Introduction

Hello, I am katuo, the Engineering Leader of the Cloud Attendance team. Before diving into the main topic of the article, I would like to briefly introduce our product, Cloud Attendance. Cloud Attendance provides a function to manage attendance data, such as time clocking, on the cloud. Since its release about five years ago in 2019, it has added many new features and grown into a large-scale service. However, with the increase in features and the number of users, there has been a significant increase in the number of use cases for the core function of attendance, the aggregation logic, which must accommodate countless input patterns and setting values. This has become a major challenge in our ongoing development efforts to ensure that we correctly calculate the expected values that users demand and execute quality assurance effectively.

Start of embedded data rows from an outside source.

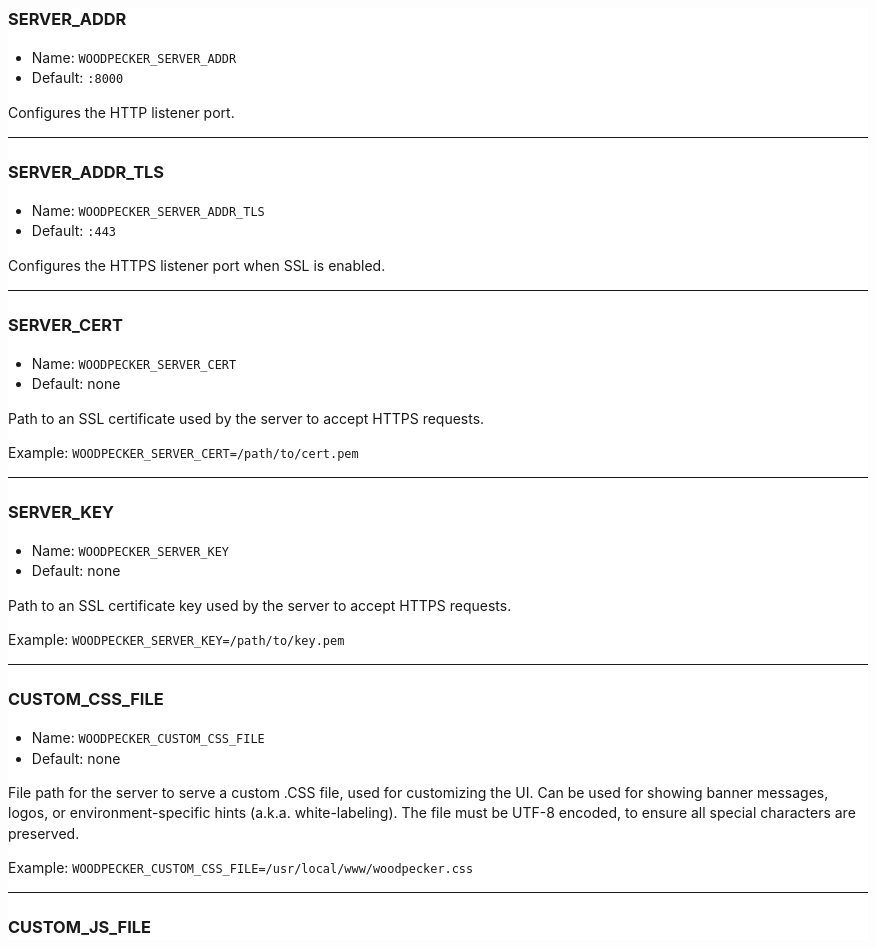 
### SERVER_ADDR

- Name: `WOODPECKER_SERVER_ADDR`
- Default: `:8000`

Configures the HTTP listener port.

---

### SERVER_ADDR_TLS

- Name: `WOODPECKER_SERVER_ADDR_TLS`
- Default: `:443`

Configures the HTTPS listener port when SSL is enabled.

---

### SERVER_CERT

- Name: `WOODPECKER_SERVER_CERT`
- Default: none

Path to an SSL certificate used by the server to accept HTTPS requests.

Example: `WOODPECKER_SERVER_CERT=/path/to/cert.pem`

---

### SERVER_KEY

- Name: `WOODPECKER_SERVER_KEY`
- Default: none

Path to an SSL certificate key used by the server to accept HTTPS requests.

Example: `WOODPECKER_SERVER_KEY=/path/to/key.pem`

---

### CUSTOM_CSS_FILE

- Name: `WOODPECKER_CUSTOM_CSS_FILE`
- Default: none

File path for the server to serve a custom .CSS file, used for customizing the UI.
Can be used for showing banner messages, logos, or environment-specific hints (a.k.a. white-labeling).
The file must be UTF-8 encoded, to ensure all special characters are preserved.

Example: `WOODPECKER_CUSTOM_CSS_FILE=/usr/local/www/woodpecker.css`

---

### CUSTOM_JS_FILE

To address these quality-related challenges, we embarked on a project to re-evaluate the quality of our cloud attendance management system’s aggregation logic by executing approximately 7,500 test cases. To efficiently conduct this vast number of tests, we automated the combination testing at the integration test level. In this article, we aim to share with QA engineers and software engineers facing similar challenges in quality assurance for products with numerous use cases and complex logic, the specific challenges we encountered, the methodologies we adopted for running large-scale test cases, and the insights we gained throughout this process.

About the Aggregation Feature

Our Cloud Attendance system offers an aggregation feature that processes various settings and user-entered attendance data (such as clock-ins, clock-outs, and leave requests) to produce aggregation results.

The parameters required to calculate the aggregate results can be categorized primarily as follows.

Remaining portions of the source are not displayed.